Il a ajouté que tous les clients qui ne peuvent pas voler ce mardi seront protégés gratuitement sur les vols des jours suivants, selon leur préférence.

Les manifestations au Guatemala restent fortes

Les protestations et les blocages restent forts ce mardi au Guatemala, malgré l’avertissement du président Alejandro Giammattei de poursuivre en justice ceux qui provoquent la paralysie des routes.

Le ministère des Communications a précisé qu’il y avait 121 routes bloquées, un des chiffres les plus élevés depuis le début des protestations du 2 octobre pour exiger la démission de la procureure générale et chef du ministère public, Consuelo Porras Argueta.
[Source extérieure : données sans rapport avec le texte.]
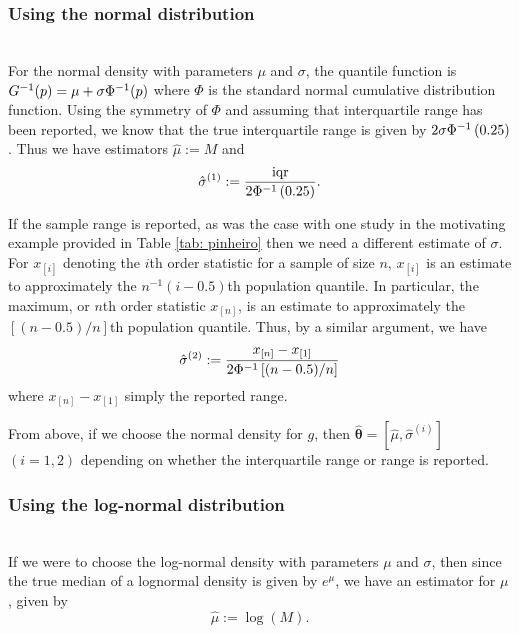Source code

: \documentclass{article}
\begin{document}
\subsubsection{Using the normal distribution}\label{sect:using_norm}~\\

\noindent For the normal density with parameters $\mu$ and $\sigma$, the quantile function is $G^{-1}(p) = \mu + \sigma \Phi^{-1}(p)$ where $\Phi$ is the standard normal cumulative distribution function. Using the symmetry of $\Phi$ and assuming that interquartile range has been reported, we know that the true interquartile range is given by $2\sigma\Phi^{-1}\left(0.25 \right)$. Thus we have estimators $\hat\mu := M$ and \begin{equation*}
\hat{\sigma}^{(1)} := \frac {\operatorname{iqr}} {2 \Phi^{-1} \left ( 0.25 \right)}.
\end{equation*}

If the sample range is reported, as was the case with one study in the motivating example provided in Table \ref{tab: pinheiro} then we need a different estimate of $\sigma$. For $x_{[i]}$ denoting the $i$th order statistic for a sample of size $n$, $x_{[i]}$ is an estimate to approximately the $n^{-1}(i - 0.5)$th population quantile. In particular, the maximum, or $n$th order statistic $x_{[n]}$, is an estimate to approximately the $[(n - 0.5)/n]$th population quantile. Thus, by a similar argument, we have
\begin{equation*}
\hat{\sigma}^{(2)} := \frac {x_{[n]} - x_{[1]}} {2 \Phi^{-1} \left [ (n-0.5)/n \right]}
\end{equation*}
where $x_{[n]} - x_{[1]}$ simply the reported range.

From above, if we choose the normal density for $g$, then $\hat{\bm{\theta}}=[\hat \mu, \hat{\sigma}^{(i)}]$ $(i=1,2)$ depending on whether the interquartile range or range is reported.

\subsubsection{Using the log-normal distribution}~\\

\noindent If we were to choose the log-normal density with parameters $\mu$ and $\sigma$, then since the true median of a lognormal density is given by $e^\mu$, we have an estimator for $\mu$, given by
\begin{equation*}\label{mu-hat}
\hat \mu := \log(M).
\end{equation*}
\end{document}
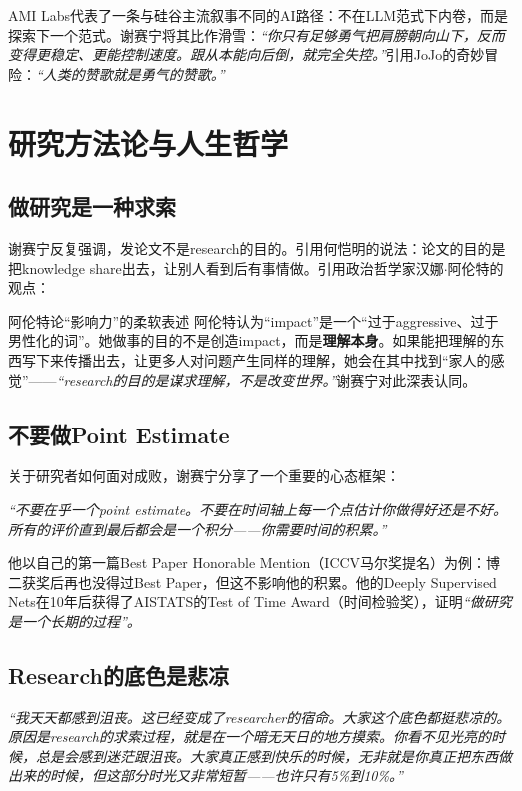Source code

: \documentclass[a4paper]{article}
\begin{document}
AMI Labs代表了一条与硅谷主流叙事不同的AI路径：不在LLM范式下内卷，而是探索下一个范式。谢赛宁将其比作滑雪：\textit{``你只有足够勇气把肩膀朝向山下，反而变得更稳定、更能控制速度。跟从本能向后倒，就完全失控。''}引用JoJo的奇妙冒险：\textit{``人类的赞歌就是勇气的赞歌。''}

\section{研究方法论与人生哲学}

\subsection{做研究是一种求索}

谢赛宁反复强调，发论文不是research的目的。引用何恺明的说法：论文的目的是把knowledge share出去，让别人看到后有事情做。引用政治哲学家汉娜$\cdot$阿伦特的观点：

\begin{importantbox}{阿伦特论``影响力''的柔软表述}
阿伦特认为``impact''是一个``过于aggressive、过于男性化的词''。她做事的目的不是创造impact，而是\textbf{理解本身}。如果能把理解的东西写下来传播出去，让更多人对问题产生同样的理解，她会在其中找到``家人的感觉''——\textit{``research的目的是谋求理解，不是改变世界。''}谢赛宁对此深表认同。
\end{importantbox}

\subsection{不要做Point Estimate}

关于研究者如何面对成败，谢赛宁分享了一个重要的心态框架：

\textit{``不要在乎一个point estimate。不要在时间轴上每一个点估计你做得好还是不好。所有的评价直到最后都会是一个积分——你需要时间的积累。''}

他以自己的第一篇Best Paper Honorable Mention（ICCV马尔奖提名）为例：博二获奖后再也没得过Best Paper，但这不影响他的积累。他的Deeply Supervised Nets在10年后获得了AISTATS的Test of Time Award（时间检验奖），证明\textit{``做研究是一个长期的过程''。}

\subsection{Research的底色是悲凉}

\textit{``我天天都感到沮丧。这已经变成了researcher的宿命。大家这个底色都挺悲凉的。原因是research的求索过程，就是在一个暗无天日的地方摸索。你看不见光亮的时候，总是会感到迷茫跟沮丧。大家真正感到快乐的时候，无非就是你真正把东西做出来的时候，但这部分时光又非常短暂——也许只有5\%到10\%。''}
\end{document}

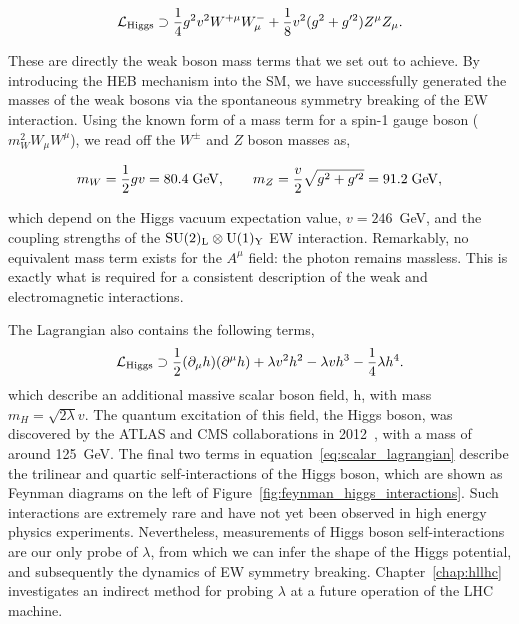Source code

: \begin{equation}
    \mathcal{L}_{\rm{Higgs}} \supset \frac{1}{4}g^2v^2W^{+\mu}W^-_\mu + \frac{1}{8}v^2(g^2+g'^2)Z^{\mu}Z_\mu.
\end{equation}

\noindent
These are directly the weak boson mass terms that we set out to achieve. By introducing the HEB mechanism into the SM, we have successfully generated the masses of the weak bosons via the spontaneous symmetry breaking of the EW interaction. Using the known form of a mass term for a spin-1 gauge boson ($m_W^2 W_\mu W^\mu$), we read off the $W^{\pm}$ and $Z$ boson masses as,

\begin{equation}
    m_W = \frac{1}{2}gv = 80.4\;{\rm{GeV}}, \qquad m_Z = \frac{v}{2}\sqrt{g^2+g'^2} = 91.2\;{\rm{GeV}},
\end{equation}

\noindent
which depend on the Higgs vacuum expectation value, $v=246$~GeV, and the coupling strengths of the ${\rm{SU}(2)_{\rm{L}}}\otimes{\rm{U}}(1)_{\rm{Y}}$ EW interaction. Remarkably, no equivalent mass term exists for the $A^\mu$ field: the photon remains massless. This is exactly what is required for a consistent description of the weak and electromagnetic interactions.

The Lagrangian also contains the following terms,
\begin{equation}\label{eq:scalar_lagrangian}
    \mathcal{L}_{\rm{Higgs}} \supset \frac{1}{2}(\partial_\mu h)(\partial^\mu h) + \lambda v^2 h^2 -{\lambda}vh^3 -\frac{1}{4}\lambda h^4.
\end{equation}
\noindent
which describe an additional massive scalar boson field, h, with mass $m_H=\sqrt{2\lambda}v$. The quantum excitation of this field, the Higgs boson, was discovered by the ATLAS and CMS collaborations in 2012~\cite{Aad:2012tfa,Chatrchyan:2012xdj,Chatrchyan:2013lba}, with a mass of around 125~GeV. The final two terms in equation~\ref{eq:scalar_lagrangian} describe the trilinear and quartic self-interactions of the Higgs boson, which are shown as Feynman diagrams on the left of Figure~\ref{fig:feynman_higgs_interactions}. Such interactions are extremely rare and have not yet been observed in high energy physics experiments. Nevertheless, measurements of Higgs boson self-interactions are our only probe of $\lambda$, from which we can infer the shape of the Higgs potential, and subsequently the dynamics of EW symmetry breaking. Chapter~\ref{chap:hllhc} investigates an indirect method for probing $\lambda$ at a future operation of the LHC machine.


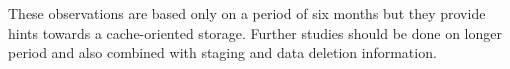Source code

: 

These observations are based only on a period of six months but they provide hints towards a cache-oriented storage. Further studies should be done on longer period and also combined with staging and data deletion information. 
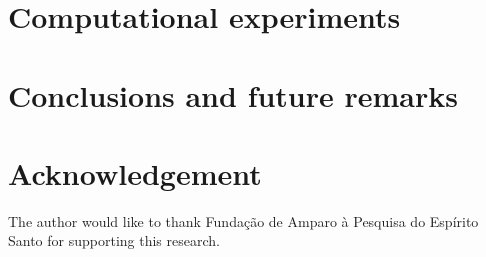 \documentclass[10pt, conference, compsocconf]{IEEEtran}
\begin{document}
\section{Computational experiments}
\label{sec:exp}


\section{Conclusions and future remarks}
\label{sec:conc}


\section{Acknowledgement}
The author would like to thank Funda\c c\~ao de Amparo \`a Pesquisa do
Esp\'irito Santo for supporting this research.


%



\flushend
\end{document}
Giammattei a assuré dans un message à la nation lundi soir que les blocages sont « illégaux » et que ceux qui bloquent les routes seront donc poursuivis.

Cependant, un grand nombre de personnes continuent de se mobiliser pour bloquer les passages à niveau et maintenir ainsi une grève nationale sans précédent pour la deuxième journée consécutive, tout comme lundi.

Pour cette raison, les cours en présentiel à tous les niveaux ont été suspendus et certaines grandes entreprises multinationales comme le restaurant McDonald’s ou la station-service Shell ont indiqué qu’elles fermaient temporairement la plupart de leurs installations.

La pluie n’a pas non plus empêché les communautés indigènes de maintenir leurs protestations avec des blocages sur les routes vers le Mexique, le Salvador et d’autres destinations internes du territoire.

Les manifestations ont été convoquées et lancées il y a une semaine par l’organisation indigène des 48 cantons du département (province) de Totonicapán. Depuis, divers syndicats y ont adhéré, notamment des universités, des médecins et des commerçants.

Les manifestants réclament la démission du chef du ministère public pour avoir tenté de modifier les résultats des élections de juin et août derniers, remportées par surprise par l’universitaire Bernardo Arévalo de León.

Le même président élu a accusé Porras Argueta, le 1er septembre, d’avoir mené un « coup d’État » contre lui afin d’empêcher son investiture.

La procureure générale a indiqué qu’elle n’envisageait pas de démissionner, tandis que Giammattei n’a pas fait référence à sa démission dans son message présidentiel publié lundi soir.

Les manifestants ont assuré qu’ils ne cesseraient pas leurs protestations jusqu’à ce que Porras Argueta démissionne de son poste.